Go's int defaults to 64 bits on a 64 bit machine while C/Rust/Java are all defaulting to 32 bit on the author's machine.
Editing the code and running local to get a difference factor, it looks like the same Go code with int takes 1.5x the amount of time as the int32 code on my machine. That puts it ~right next to Java (assuming the perf change maps 1:1). Remove the GC and it comes in ~right next to C++.
Looking at the compiler assembly output on Godbolt it's fun to see all the extra panic info and checks Go adds before going to the loop whereas the C just segfaults from blasting forward anyways, sometimes with no detail.
Anyways, that's why I don't like these types of "benchmarks" (micro tests made into a media post). By the time someone actually looks into them to see what's up everyone has already seen the results and moved on.
Thanks for this information. I wasn't aware that using 64-bit ints makes such a big difference in performance. Thank you.
Usually less on computation performance (often identical or very close to in raw cycle count for the operation) but more on cache/memory performance. The way that maps is platform specific of course.
64 bit mod is much slower than 32 bit mod. Your C program uses int32_t everywhere, while your Go program uses int (which is probably 64 bit on you machine); so this is not a fair comparison. Changing the Go program to use int32 everywhere makes it 35% faster on my machine.
Author here: Yeah, I was surprised that there doesn't seem to be many options for extra optimizations in the Go compiler. Would be curious if Go experts have more insight or other compiler recommendations.

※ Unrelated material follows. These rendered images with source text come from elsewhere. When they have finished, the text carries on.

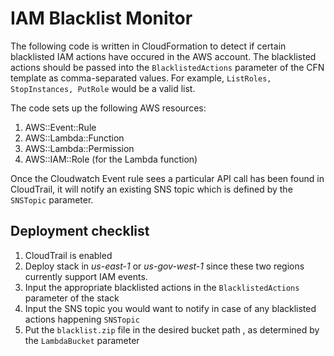 # IAM Blacklist Monitor

The following code is written in CloudFormation to detect if certain blacklisted IAM actions have occured in the AWS account. The blacklisted actions should be passed into the `BlacklistedActions` parameter of the CFN template as comma-separated values.
For example, `ListRoles, StopInstances, PutRole` would be a valid list. 

The code sets up the following AWS resources:
1. AWS::Event::Rule
2. AWS::Lambda::Function 
3. AWS::Lambda::Permission
4. AWS::IAM::Role (for the Lambda function)

Once the Cloudwatch Event rule sees a particular API call has been found in CloudTrail, it will notify an existing SNS topic which is defined by the `SNSTopic` parameter. 

## Deployment checklist
1. CloudTrail is enabled
2. Deploy stack in *us-east-1* or *us-gov-west-1* since these two regions currently support IAM events.
3. Input the appropriate blacklisted actions in the `BlacklistedActions` parameter of the stack
4. Input the SNS topic you would want to notify in case of any blacklisted actions happening `SNSTopic`
5. Put the `blacklist.zip` file in the desired bucket path , as determined by the `LambdaBucket` parameter
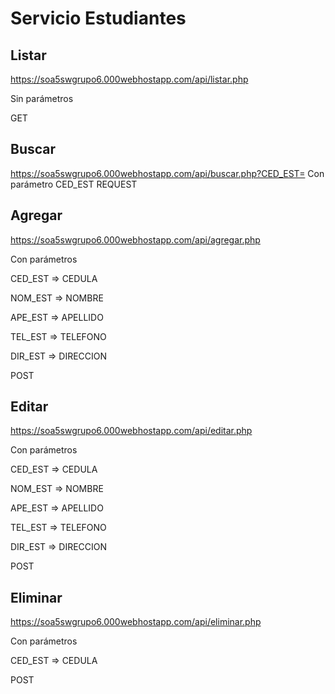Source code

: # Servicio Estudiantes
## Listar
https://soa5swgrupo6.000webhostapp.com/api/listar.php

Sin parámetros

GET

## Buscar
https://soa5swgrupo6.000webhostapp.com/api/buscar.php?CED_EST=
Con parámetro
CED_EST
REQUEST

## Agregar
https://soa5swgrupo6.000webhostapp.com/api/agregar.php

Con parámetros

CED_EST => CEDULA

NOM_EST => NOMBRE

APE_EST => APELLIDO

TEL_EST => TELEFONO

DIR_EST => DIRECCION

POST

## Editar
https://soa5swgrupo6.000webhostapp.com/api/editar.php

Con parámetros

CED_EST => CEDULA

NOM_EST => NOMBRE

APE_EST => APELLIDO

TEL_EST => TELEFONO

DIR_EST => DIRECCION

POST

## Eliminar
https://soa5swgrupo6.000webhostapp.com/api/eliminar.php

Con parámetros

CED_EST => CEDULA

POST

I doubt its the GC kicking in, but you could run it with the following environment variable set just to ensure that its not doing anything.
GOGC=-1
EDIT: Trying it out quickly shows a small improvement actually, but so small as to likely be noise as I was doing other things on the machine. Summary
./mainnogc 1000 ran
1.01 ± 0.06 times faster than ./maingc 1000
You've set the Go code to use int64 but the other faster implementations are using int32.